Trying to optimize content for search after it has been published is like trying to figure out what you want to communicate after you publish a webpage. It just doesn’t work.

SEO needs to be part of content creation and the editorial process. For this reason, try including SEO guidelines for content contributors as part of your editorial style guide, including web writing guidelines.

Here are some recommendations to get you started.

1. Publish relevant content.

Understand what your web users are looking for and cater to that by providing useful, relevant content that meets their needs.

Publishing relevant content is the primary task for SEO. You can use every SEO tactic in the book, but if content isn’t relevant for your readers, they won’t find your website. And if they do, they won’t care.

As Brian Clark of Copyblogger says, "If your content isn’t good enough to attract good, natural links, it doesn’t matter how ‘optimized’ that content is" (source: How to Create Compelling Content that Ranks Well in Search Engines [PDF]).

2. Make every page on your website unique.

Don’t duplicate pages or repeat the same content on multiple pages.

In an effort to make content more findable, some content owners create duplicate pages or publish the same content in multiple locations. While duplicate content may increase the likelihood of content being discovered, it decreases usability and comprehension.

If content is the same, how do search engines know which page is most relevant? They don’t. And worse, neither do your readers.

Since Google and other search engines safeguard against listing duplicate pages in search results, you risk negatively affecting your search rankings.

(Note: It can be appropriate to duplicate short pieces of content, including descriptions and quotes, if they enhance web navigation and usability.)

To learn more, check out What is Duplicate Content? by SEOmoz.

3. Make every webpage title on your site unique.

Duplicate webpage titles may appear as duplicate pages in search engine results. This detracts from webpage search engine ranking and web users’ ability to navigate your website.

The webpage title is the most important element of SEO copywriting. It has the single greatest impact on search engine ranking and users’ comprehension of the page content.

According to The Art of SEO, "Since the title tag is a powerful signal, failure to create a distinct title tag can be a negative ranking signal" (167).

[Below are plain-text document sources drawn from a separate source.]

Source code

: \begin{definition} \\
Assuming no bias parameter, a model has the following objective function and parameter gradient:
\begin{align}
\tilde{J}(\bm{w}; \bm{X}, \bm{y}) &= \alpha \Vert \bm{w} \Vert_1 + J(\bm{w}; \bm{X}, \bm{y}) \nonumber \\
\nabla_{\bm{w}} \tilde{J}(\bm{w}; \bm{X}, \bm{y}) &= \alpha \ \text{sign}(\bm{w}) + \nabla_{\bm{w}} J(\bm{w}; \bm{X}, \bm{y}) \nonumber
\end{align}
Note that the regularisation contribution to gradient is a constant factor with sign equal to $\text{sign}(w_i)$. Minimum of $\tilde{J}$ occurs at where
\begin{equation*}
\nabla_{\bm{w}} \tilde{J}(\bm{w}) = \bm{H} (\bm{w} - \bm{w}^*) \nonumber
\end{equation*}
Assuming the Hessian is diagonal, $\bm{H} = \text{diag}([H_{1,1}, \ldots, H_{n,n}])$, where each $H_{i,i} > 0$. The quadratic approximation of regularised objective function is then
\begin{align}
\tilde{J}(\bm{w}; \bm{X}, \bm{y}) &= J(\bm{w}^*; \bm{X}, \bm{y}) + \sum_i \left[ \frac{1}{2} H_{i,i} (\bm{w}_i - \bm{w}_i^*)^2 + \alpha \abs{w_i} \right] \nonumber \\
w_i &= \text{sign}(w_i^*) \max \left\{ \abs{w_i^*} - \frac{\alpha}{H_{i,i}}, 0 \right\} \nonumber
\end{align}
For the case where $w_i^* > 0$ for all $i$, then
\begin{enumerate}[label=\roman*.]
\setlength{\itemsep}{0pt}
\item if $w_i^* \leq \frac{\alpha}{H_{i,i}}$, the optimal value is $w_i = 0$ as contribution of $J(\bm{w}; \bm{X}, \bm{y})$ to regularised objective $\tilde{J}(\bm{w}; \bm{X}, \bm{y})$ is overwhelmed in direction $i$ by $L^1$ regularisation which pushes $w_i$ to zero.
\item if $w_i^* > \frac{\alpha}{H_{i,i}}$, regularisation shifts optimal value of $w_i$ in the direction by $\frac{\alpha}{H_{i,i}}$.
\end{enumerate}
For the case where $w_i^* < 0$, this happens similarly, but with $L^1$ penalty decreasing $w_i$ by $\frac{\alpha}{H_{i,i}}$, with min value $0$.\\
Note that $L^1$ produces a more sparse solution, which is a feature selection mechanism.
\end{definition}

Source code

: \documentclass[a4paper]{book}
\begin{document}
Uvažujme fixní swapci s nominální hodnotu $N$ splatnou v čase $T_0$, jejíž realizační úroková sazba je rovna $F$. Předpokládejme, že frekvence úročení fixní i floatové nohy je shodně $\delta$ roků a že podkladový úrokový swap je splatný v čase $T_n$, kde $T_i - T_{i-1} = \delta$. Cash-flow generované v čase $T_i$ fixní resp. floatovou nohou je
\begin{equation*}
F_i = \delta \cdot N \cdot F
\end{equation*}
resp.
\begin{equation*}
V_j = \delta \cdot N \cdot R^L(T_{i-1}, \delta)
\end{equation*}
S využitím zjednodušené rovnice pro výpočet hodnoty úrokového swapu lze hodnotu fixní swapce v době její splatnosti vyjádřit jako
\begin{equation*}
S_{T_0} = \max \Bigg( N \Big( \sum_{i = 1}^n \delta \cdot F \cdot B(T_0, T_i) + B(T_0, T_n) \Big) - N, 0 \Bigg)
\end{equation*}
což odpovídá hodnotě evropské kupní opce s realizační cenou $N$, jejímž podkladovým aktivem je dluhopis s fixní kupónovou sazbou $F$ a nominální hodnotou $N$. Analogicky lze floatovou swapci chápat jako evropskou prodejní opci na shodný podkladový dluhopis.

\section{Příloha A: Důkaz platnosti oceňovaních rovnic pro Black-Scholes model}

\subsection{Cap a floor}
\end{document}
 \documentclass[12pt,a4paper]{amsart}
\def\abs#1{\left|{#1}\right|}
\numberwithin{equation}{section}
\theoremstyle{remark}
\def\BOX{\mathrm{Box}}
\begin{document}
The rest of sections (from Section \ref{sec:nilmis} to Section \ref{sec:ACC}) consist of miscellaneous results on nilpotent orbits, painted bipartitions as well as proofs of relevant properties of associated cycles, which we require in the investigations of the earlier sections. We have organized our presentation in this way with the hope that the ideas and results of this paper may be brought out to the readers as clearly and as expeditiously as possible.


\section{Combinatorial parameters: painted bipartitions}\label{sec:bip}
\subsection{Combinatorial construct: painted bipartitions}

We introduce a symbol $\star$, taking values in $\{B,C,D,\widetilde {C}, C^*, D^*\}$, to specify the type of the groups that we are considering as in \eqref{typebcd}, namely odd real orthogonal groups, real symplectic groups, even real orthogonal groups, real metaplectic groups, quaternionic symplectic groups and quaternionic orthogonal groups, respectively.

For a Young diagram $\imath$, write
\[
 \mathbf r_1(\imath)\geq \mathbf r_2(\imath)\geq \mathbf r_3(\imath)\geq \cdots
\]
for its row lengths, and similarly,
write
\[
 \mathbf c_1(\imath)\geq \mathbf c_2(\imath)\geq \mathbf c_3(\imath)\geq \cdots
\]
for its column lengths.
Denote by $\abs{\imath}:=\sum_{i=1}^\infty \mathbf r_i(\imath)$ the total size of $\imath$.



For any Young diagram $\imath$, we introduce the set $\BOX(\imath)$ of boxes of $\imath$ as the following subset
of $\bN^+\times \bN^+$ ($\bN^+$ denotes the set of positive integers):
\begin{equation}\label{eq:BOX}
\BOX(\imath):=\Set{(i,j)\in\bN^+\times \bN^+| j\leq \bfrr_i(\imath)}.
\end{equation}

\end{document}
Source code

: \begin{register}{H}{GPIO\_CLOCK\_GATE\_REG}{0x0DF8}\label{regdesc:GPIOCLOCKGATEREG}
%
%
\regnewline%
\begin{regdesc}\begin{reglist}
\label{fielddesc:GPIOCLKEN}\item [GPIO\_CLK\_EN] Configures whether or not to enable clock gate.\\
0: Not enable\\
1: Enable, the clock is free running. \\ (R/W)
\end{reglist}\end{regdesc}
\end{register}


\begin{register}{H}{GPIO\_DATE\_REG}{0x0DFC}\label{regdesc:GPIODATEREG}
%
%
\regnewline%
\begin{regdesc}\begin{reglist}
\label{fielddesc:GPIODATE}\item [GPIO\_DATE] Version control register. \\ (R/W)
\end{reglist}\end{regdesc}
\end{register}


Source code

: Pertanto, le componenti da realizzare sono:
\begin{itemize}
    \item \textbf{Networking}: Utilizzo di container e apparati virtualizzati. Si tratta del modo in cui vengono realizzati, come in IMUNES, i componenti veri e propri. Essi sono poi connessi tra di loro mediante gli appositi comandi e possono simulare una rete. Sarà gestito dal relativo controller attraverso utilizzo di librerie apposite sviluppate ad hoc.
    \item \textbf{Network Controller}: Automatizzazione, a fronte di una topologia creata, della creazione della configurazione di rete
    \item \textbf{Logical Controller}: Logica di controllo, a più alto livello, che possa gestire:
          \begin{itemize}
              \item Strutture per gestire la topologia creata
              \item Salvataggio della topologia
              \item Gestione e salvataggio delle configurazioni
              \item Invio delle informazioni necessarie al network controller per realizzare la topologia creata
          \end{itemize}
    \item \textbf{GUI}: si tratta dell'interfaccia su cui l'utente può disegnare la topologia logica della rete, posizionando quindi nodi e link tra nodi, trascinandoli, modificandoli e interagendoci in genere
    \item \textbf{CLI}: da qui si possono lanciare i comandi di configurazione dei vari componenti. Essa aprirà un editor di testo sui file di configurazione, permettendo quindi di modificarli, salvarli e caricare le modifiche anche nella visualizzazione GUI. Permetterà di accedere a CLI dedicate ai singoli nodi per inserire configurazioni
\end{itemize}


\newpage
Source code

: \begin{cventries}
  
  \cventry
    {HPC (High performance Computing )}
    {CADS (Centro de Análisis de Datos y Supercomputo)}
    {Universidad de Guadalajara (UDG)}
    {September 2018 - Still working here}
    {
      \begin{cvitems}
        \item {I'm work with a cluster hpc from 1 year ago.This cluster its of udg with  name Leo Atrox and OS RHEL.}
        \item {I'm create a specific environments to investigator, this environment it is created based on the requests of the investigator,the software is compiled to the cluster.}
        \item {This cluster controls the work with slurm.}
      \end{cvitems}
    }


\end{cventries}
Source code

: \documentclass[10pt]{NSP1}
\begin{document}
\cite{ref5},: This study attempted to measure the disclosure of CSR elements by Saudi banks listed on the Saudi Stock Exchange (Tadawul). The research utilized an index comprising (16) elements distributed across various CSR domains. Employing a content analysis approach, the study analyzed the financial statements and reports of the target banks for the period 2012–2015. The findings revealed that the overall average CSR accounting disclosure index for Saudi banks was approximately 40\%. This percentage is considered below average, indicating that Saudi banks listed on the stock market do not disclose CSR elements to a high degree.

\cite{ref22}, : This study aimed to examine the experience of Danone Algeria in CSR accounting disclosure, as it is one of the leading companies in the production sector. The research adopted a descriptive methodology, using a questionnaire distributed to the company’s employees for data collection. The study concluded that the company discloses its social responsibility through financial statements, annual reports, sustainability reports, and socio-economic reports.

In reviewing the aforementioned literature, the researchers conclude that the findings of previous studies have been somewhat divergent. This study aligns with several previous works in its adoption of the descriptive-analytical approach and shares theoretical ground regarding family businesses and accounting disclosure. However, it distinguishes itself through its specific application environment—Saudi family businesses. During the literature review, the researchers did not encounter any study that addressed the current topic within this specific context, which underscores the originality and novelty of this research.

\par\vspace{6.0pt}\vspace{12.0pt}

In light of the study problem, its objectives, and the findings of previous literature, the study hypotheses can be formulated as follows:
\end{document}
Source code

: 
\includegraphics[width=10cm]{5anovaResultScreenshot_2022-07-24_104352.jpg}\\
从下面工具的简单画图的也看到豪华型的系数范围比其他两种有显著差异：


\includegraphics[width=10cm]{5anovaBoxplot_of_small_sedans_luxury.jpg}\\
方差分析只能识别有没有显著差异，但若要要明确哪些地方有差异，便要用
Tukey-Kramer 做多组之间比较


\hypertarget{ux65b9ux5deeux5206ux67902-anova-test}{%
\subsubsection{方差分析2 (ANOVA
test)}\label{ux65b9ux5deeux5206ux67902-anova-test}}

4. Use relevant and accurate keywords.

Ensure that keywords used to attract visitors to your website accurately represent the content they relate to.

Quite simply, accurate keywords will attract relevant visitors interested in your content. And relevant visitors are more likely to be happy visitors who want to get to know your institution better. Inaccurate keywords attract irrelevant visitors — and worse, damage your brand authenticity and website search ranking authority.

To effectively support your web strategy, SEO keywords must be both relevant for search and appropriate for your brand. On-brand SEO keywords ensure that audiences not only find your content but find your content meaningful.

5. Link to relevant external websites that provide value to your users.

Encourage other websites to link to yours. This practice of "link sharing" has a positive effect on the ranking of your website in search engine results.

Linking to relevant, valuable external resources helps your users and also encourages links back to your website. Inbound links from external websites positively affect your search engine ranking because Google and other search engines consider it a third-party recommendation, which improves your credibility.

6. Structure content to enhance keyword relevance.

Style important keywords and phrases using headers, boldface text, and lists to inform search engines — as well as readers — that the keywords are important.

Using semantic HTML provides context for related content. For example, keywords associated with a header 1 tag (<h1>) suggest greater relevance than a header 3 tag (<h3>). Be mindful when structuring content so as to reinforce priority and relevance of keywords and phrases.

(Note: Be careful not to use styles excessively. Doing so may hamper SEO efforts, as well as users’ comprehension.)

7. Describe images with alt text.

To enable search engines to "see" photos on your website, use the HTML alt attribute to provide text descriptions.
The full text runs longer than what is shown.